=== Data records ===
◆ ◆ ◆ ◆ ◆ ◆ ◆
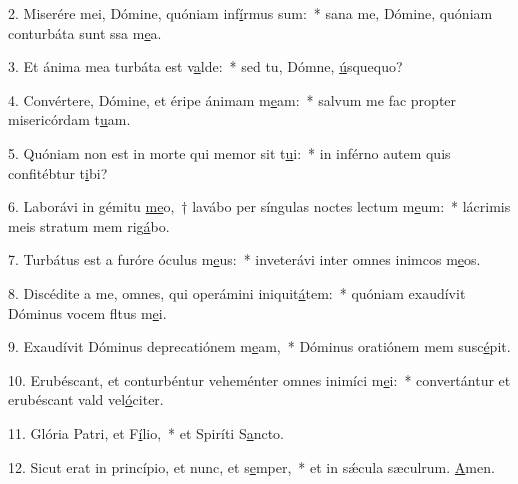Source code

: 2. Miserére mei, Dómine, quóniam inf\uline{í}rmus sum:~* sana me, Dómine, quóniam conturbáta sunt ssa m\uline{e}a.\par 
3. Et ánima mea turbáta est v\uline{a}lde:~* sed tu, Dómne, \uline{ú}squequo?\par 
4. Convértere, Dómine, et éripe ánimam m\uline{e}am:~* salvum me fac propter misericórdam t\uline{u}am.\par 
5. Quóniam non est in morte qui memor sit t\uline{u}i:~* in inférno autem quis confitébtur t\uline{i}bi?\par 
6. Laborávi in gémitu \uline{me}o,~† lavábo per síngulas noctes lectum m\uline{e}um:~* lácrimis meis stratum mem rig\uline{á}bo.\par 
7. Turbátus est a furóre óculus m\uline{e}us:~* inveterávi inter omnes inimcos m\uline{e}os.\par 
8. Discédite a me, omnes, qui operámini iniquit\uline{á}tem:~* quóniam exaudívit Dóminus vocem fltus m\uline{e}i.\par 
9. Exaudívit Dóminus deprecatiónem m\uline{e}am,~* Dóminus oratiónem mem susc\uline{é}pit.\par 
10. Erubéscant, et conturbéntur veheménter omnes inimíci m\uline{e}i:~* convertántur et erubéscant vald vel\uline{ó}citer.\par 
11. Glória Patri, et F\uline{í}lio,~* et Spiríti S\uline{a}ncto.\par 
12. Sicut erat in princípio, et nunc, et s\uline{e}mper,~* et in sǽcula sæculrum. \uline{A}men.\par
◆ ◆ ◆ ◆ ◆ ◆ ◆
=== Work request ===
Please output the lines of the listing above that fall in the stretch from the one with "9. Exaudívit Dóminus" through the one with "10. Erubéscant, et", exactly and only those.

=== Solution for this task ===
9. Exaudívit Dóminus deprecatiónem m\uline{e}am,~* Dóminus oratiónem mem susc\uline{é}pit.\par 
10. Erubéscant, et conturbéntur veheménter omnes inimíci m\uline{e}i:~* convertántur et erubéscant vald vel\uline{ó}citer.\par 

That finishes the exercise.